Defines some bookkeeping variables used for indexing calculations later.
Allocates shared memory to load the blocktiles into.
Calculates which blocktile this block handles.

CUDA reference

__global__ void sgemm2DBlocktiling(
  int M, int N, int K,
  float alpha, const float *A, const float *B, float beta, float *C
) {
  const uint cRow = blockIdx.y;
  const uint cCol = blockIdx.x;

  const uint totalResultsBlocktile = BM * BN;
  // A thread is responsible for calculating TM*TN elements in the blocktile
  const uint numThreadsBlocktile = totalResultsBlocktile / (TM * TN);

  // ResultsPerBlock / ResultsPerThread == ThreadsPerBlock
  assert(numThreadsBlocktile == blockDim.x);

  // BN/TN are the number of threads to span a column
  const int threadCol = threadIdx.x % (BN / TN);
  const int threadRow = threadIdx.x / (BN / TN);

  // allocate space for the current blocktile in smem
  __shared__ float As[BM * BK];
  __shared__ float Bs[BK * BN];

  // Move blocktile to beginning of A's row and B's column
  A += cRow * BM * K;
  B += cCol * BN;
  C += cRow * BM * N + cCol * BN;

CuTe

__global__ void sgemm2DBlocktilingCute(
    int M, int N, int K,
    float alpha, const float *A, const float *B, float beta, float *C
) {
    using namespace cute;

    // create Tensors from data + Layout
    auto A_gmem_layout = make_layout(make_shape(M, K), LayoutRight{});
    auto B_gmem_layout = make_layout(make_shape(K, N), LayoutRight{});
    auto C_gmem_layout = make_layout(make_shape(M, N), LayoutRight{});
    Tensor mA = make_tensor(make_gmem_ptr(A), A_gmem_layout);
    Tensor mB = make_tensor(make_gmem_ptr(B), B_gmem_layout);
    Tensor mC = make_tensor(make_gmem_ptr(C), C_gmem_layout);

    // blocktiles in gmem
    auto A_blocktile = make_shape(BM, BK);
    auto B_blocktile = make_shape(BK, BN);
    auto C_blocktile = make_shape(BM, BN);
    Tensor gA = local_tile(mA, A_blocktile, make_coord(blockIdx.y, _)); // (BM, BK, k)
    Tensor gB = local_tile(mB, B_blocktile, make_coord(_, blockIdx.x)); // (BK, BN, k)
    Tensor gC = local_tile(mC, C_blocktile, make_coord(blockIdx.y, blockIdx.x)); // (BM, BN)

    // blocktiles in smem
    auto A_smem_layout = make_layout(A_blocktile, LayoutRight{});
    auto B_smem_layout = make_layout(B_blocktile, LayoutRight{});
    __shared__ float A_smem[cosize_v<decltype(A_smem_layout)>];
    __shared__ float B_smem[cosize_v<decltype(B_smem_layout)>];
    Tensor sA = make_tensor(make_smem_ptr(A_smem), A_smem_layout);
    Tensor sB = make_tensor(make_smem_ptr(B_smem), B_smem_layout);

A few things to note about the CuTe version:

Less indexing variables like cRow or threadCol in CuTe. Instead of indexing via complex expressions involving these variables, we defer that calculation to a Layout on a Tensor.
We create a Tensor for every object we want to work with ie. blocktiles, the smem space for the blocktiles, later the threadtiles, etc. Anything we index or copy should be a Tensor for the most part to take advantage of CuTe’s utilities.

Layout and Tensor

We’ve just seen two foundational CuTe concepts. First is the Layout. A Layout is a pair of (shape, stride) where shape and stride are n-tuples, often denoted as shape:stride.
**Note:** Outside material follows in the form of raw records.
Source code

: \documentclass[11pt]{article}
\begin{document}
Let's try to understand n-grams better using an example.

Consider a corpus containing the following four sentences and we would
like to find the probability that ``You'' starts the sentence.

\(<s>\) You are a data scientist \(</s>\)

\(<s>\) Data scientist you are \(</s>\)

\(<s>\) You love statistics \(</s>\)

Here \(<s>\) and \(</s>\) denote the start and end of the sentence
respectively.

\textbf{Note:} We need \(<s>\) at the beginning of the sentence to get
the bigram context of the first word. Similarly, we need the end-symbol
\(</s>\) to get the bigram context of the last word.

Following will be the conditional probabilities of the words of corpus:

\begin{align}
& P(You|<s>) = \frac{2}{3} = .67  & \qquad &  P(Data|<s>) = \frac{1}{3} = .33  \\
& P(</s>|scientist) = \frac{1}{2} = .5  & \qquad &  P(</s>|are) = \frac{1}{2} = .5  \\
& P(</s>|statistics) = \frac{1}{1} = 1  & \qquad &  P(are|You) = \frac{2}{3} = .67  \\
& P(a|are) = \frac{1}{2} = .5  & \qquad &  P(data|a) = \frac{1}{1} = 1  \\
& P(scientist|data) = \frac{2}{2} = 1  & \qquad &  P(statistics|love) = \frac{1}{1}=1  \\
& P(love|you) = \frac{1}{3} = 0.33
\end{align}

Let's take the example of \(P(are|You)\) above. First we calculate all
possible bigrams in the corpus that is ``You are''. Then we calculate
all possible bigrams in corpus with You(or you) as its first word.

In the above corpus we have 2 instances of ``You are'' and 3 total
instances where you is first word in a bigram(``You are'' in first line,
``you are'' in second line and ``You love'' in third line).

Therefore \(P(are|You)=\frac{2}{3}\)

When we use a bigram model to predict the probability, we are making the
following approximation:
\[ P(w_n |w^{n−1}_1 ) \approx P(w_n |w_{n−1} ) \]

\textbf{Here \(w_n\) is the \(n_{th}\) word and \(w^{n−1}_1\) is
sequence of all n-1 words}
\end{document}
Fundamentally a Layout is just a function that maps an ND logical coordinate to a 1D offset in a buffer ie. (0, 1) -> 1. The Shape defines the dimensions of the Layout’s coordinate system. The Stride defines how many elements you have to skip in the buffer to get to the next element along that dimension. For example, a row major 2x4 matrix would have the layout (2, 4):(4, 1). Again, that layout defines a function which you can call:

// layout - (2, 4):(4, 1)
layout(0, 0) = 0; layout(0, 1) = 1; layout(0, 2) = 2; layout(0, 3) = 3;
layout(1, 0) = 4; layout(1, 1) = 5; layout(1, 2) = 6; layout(1, 3) = 7;
...

A Tensor is just a data buffer combined with a layout that tells you how coordinates map to offsets in the buffer. So to index a Tensor, CuTe simply uses the Layout to calculate what offset to find the data at instead of us doing it manually.

Vanilla:

// declare buffer, we treat it as (M, N) row major
int buffer[M * N];

// index buffer[row, col]
int data = buffer[row * N + col];

With a layout:

// declare buffer, we treat it as (M, N) row major
int buffer[M * N];
auto layout = make_layout(make_shape(M, N), make_stride(N, 1));

// index buffer[row, col]
int data = buffer[layout(row, col)];

With a tensor:

// declare a tensor combining buffer + layout
// we treat it as (M, N) row major
int buffer[M * N];
auto tensor = make_tensor(
  buffer,
  make_layout(make_shape(M, N), make_stride(N, 1))
);

// index buffer[row, col]
int data = tensor(row, col);

This is a simple example but we will see with more complex indexing that having the Layout instead of calculating offsets manually is very nice.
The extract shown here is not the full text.